Planning to re-introduce squats as my lower back is stronger now. However, I would like to try it on a regular negative accentuated cadence (not 30-30-30 or 30-10-30 just yet).
At first I was considering the normal 4 + 4 (4 pos, 4 neg) but as I would like to keep weights under 220 lbs, to begin with, in order to spare the lower back - I was wondering if anyone have tried something like 10+10 or variations around the 10 neg scheme (much like the chin or dip variation according to Darden)? 10 neg + 2 pos (aim for 6-8 reps)?
My first HIT routine (leg-arms emphasis from Dr. D’s 100 Ways… book) I tried something like 8/8 speed on that routine. I did find that doing leg exercises prior to the squat helped pre-fatigue the leg muscles. But doing the squat on its own with a slow speed tended to make my lower back fatigue too fast…now allowing enough inroad into the legs and glutes.
It was actually your earlier description of routine, I had in mind when I came up with this (your) idea! Tried it (2/10) today, and it worked fine for 6 moderately heavy reps in good form, not til failure. No back symtoms so far.

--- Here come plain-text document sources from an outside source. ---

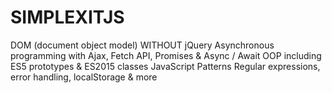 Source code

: # SIMPLEXITJS

DOM (document object model) WITHOUT jQuery
Asynchronous programming with Ajax, Fetch API, Promises & Async / Await
OOP including ES5 prototypes & ES2015 classes
JavaScript Patterns
Regular expressions, error handling, localStorage & more
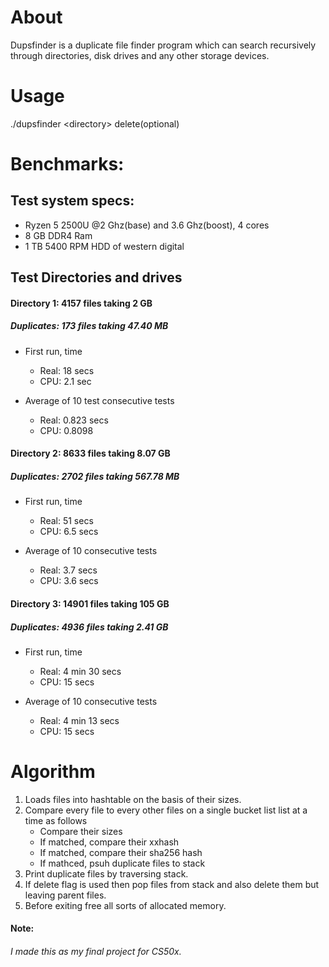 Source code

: # About
Dupsfinder is a duplicate file finder program which can search recursively through directories, disk drives and any other storage devices.

# Usage
./dupsfinder \<directory> delete(optional)

# Benchmarks:
## Test system specs:
- Ryzen 5 2500U @2 Ghz(base) and 3.6 Ghz(boost), 4 cores
- 8 GB DDR4 Ram
- 1 TB 5400 RPM HDD of western digital

## Test Directories and drives

#### Directory 1: 4157 files taking 2 GB
##### Duplicates: 173 files taking 47.40 MB

* First run, time
  - Real: 18 secs
  - CPU: 2.1 sec

* Average of 10 test consecutive tests
  - Real: 0.823 secs
  - CPU: 0.8098 

#### Directory 2: 8633 files taking 8.07 GB
##### Duplicates: 2702 files taking 567.78 MB

* First run, time
  - Real: 51 secs
  - CPU: 6.5 secs

* Average of 10 consecutive tests
  - Real: 3.7 secs
  - CPU: 3.6 secs

#### Directory 3: 14901 files taking 105 GB
##### Duplicates: 4936 files taking 2.41 GB

* First run, time
  - Real: 4 min 30 secs
  - CPU: 15 secs

* Average of 10 consecutive tests
  - Real: 4 min 13 secs
  - CPU: 15 secs

# Algorithm
1. Loads files into hashtable on the basis of their sizes.
2. Compare every file to every other files on a single bucket list list at a time as follows
   - Compare their sizes
   - If matched, compare their xxhash
   - If matched, compare their sha256 hash
   - If mathced, psuh duplicate files to stack
3. Print duplicate files by traversing stack.
4. If delete flag is used then pop files from stack and also delete them but leaving parent files.
5. Before exiting free all sorts of allocated memory.

#### Note:
###### I made this as my final project for CS50x.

How deep do you go, Mark? I aimed for just below 90 degress, after having gone deeper on the first reps - felt like the form suffered slightly then (took more on lower back). I think some (Darden) recommend all way down, which is how I used to do it back in the day…
I don’t do them, but Dr. Darden has suggested them in his growth for quads article…i prefer horizontal leg presses as I messed up back many years with heavy squats
I would avoid NA for squats completely. I think 2/4 is just fine, with a 1-second static at the bottom, if you can manage it. Starting from the bottom and accelerating to the top will be much easier on your back than bouncing out of the bottom. Get your squat strength back with 2 or 3 NTF sets of 5. Or pyramid there with sets of 10, 7, and 5 with increaseing weight.
AFTER the squats, use Leg Ext or Press for your NA set.
Best,
Scott
I do. But only since I don’t have access to gym and machines.
I have low back issues, but so far 30-10-30 with dumbbells feels ok because I use lighter load.
I understood from your posts that you can train also on different machines, and personally I would exclude heavish squats whatsoever. You can’t get from them more then other leg exercises, but you can easily put your already hurt low back on risk. I would avoid that.
And regarding heavy DB squats, I found that grip might be limiting factor for longer TUT.
Also, bigger dumbbells tend to interfere with my legs while squating up and down.
I use full squats , but that is personal preference (training by myself I find that over time my half squats edge closer to quarter squats as I increase load , so I only use them occasionally).
Both can be very productive.
Did you feel the need to reduce weight with full squats as opposed to half, and if so how much reduction? I am thinking about less time to move the weight in the positive rep during 10/2 - it would be rather explosive, wouldn’t it? Nothing wrong with that. I just want to plan it in my head in advance, in order to avoid planning during excercise.